第37章 忍び寄る影
人間が簡単に踏み入ることが出来ない山奥の屋敷に、ある女が不気味な妖気を放っていた。
女「へえ、やっぱりソイツはココに来るんだぁ」
「…はい、おそらく」
女の使い魔である男が片膝をつき、入手した情報を報告していた。
男の名は茨木童子-イバラギドウジ-。かつて大江山を荒らした鬼、酒呑童子-シュテンドウシ-の元部下だ。
女「にしても、あの妖狐蔵馬を追いかける為に人間になるなんて、ホントに馬鹿な女よね。早く元の姿に戻って覚醒してくれないと困るんだけどなぁ」
面白そうに語る女を見つめながら、茨木童子は更に話を続ける。
茨木「新情報で、玉藻が造った二匹の式神のうちの一匹も目覚めたようです」
女「ああ、アイツか…。確か、澄とか言ったよね」
茨木「ええ。そろそろヤツの覚醒も近いでしょう」
女「ふぅん」
胸元に付けてある赤いペンダントを弄りながら相槌をうつ女の瞳は、冷ややかなものだった。
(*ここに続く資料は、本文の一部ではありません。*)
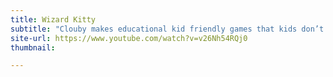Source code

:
 ```yaml
---
title: Wizard Kitty
subtitle: "Clouby makes educational kid friendly games that kids don’t realize are educational. We strive to bring a sense of adventure and discovery to all of our users while providing parents with a sense of relief."
site-url: https://www.youtube.com/watch?v=v26Nh54RQj0
thumbnail: 

---
```

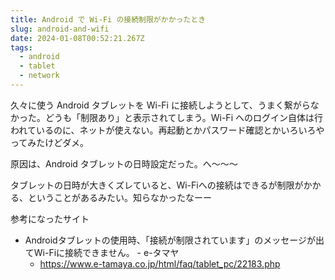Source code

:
 ```yaml
---
title: Android で Wi-Fi の接続制限がかかったとき
slug: android-and-wifi
date: 2024-01-08T00:52:21.267Z
tags:
  - android
  - tablet
  - network
---
```

久々に使う Android タブレットを Wi-Fi に接続しようとして、うまく繋がらなかった。どうも「制限あり」と表示されてしまう。Wi-Fi へのログイン自体は行われているのに、ネットが使えない。再起動とかパスワード確認とかいろいろやってみたけどダメ。

原因は、Android タブレットの日時設定だった。へ〜〜〜

タブレットの日時が大きくズレていると、Wi-Fiへの接続はできるが制限がかかる、ということがあるみたい。知らなかったなーー

参考になったサイト

- Androidタブレットの使用時、「接続が制限されています」のメッセージが出てWi-Fiに接続できません。 - e-タマヤ
    - <https://www.e-tamaya.co.jp/html/faq/tablet_pc/22183.php>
その瞳は、ペンダントの光によって赤く照らされている。
女「確かに覚醒は近いみたい。けど、あと何年するかわかんない。早く覚醒してくれないと殺せないよ…」
茨木「もう少しの辛抱で御座います」
はぁ…。と溜め息を付きながら、女はペンダントから窓の外へ視線を移す。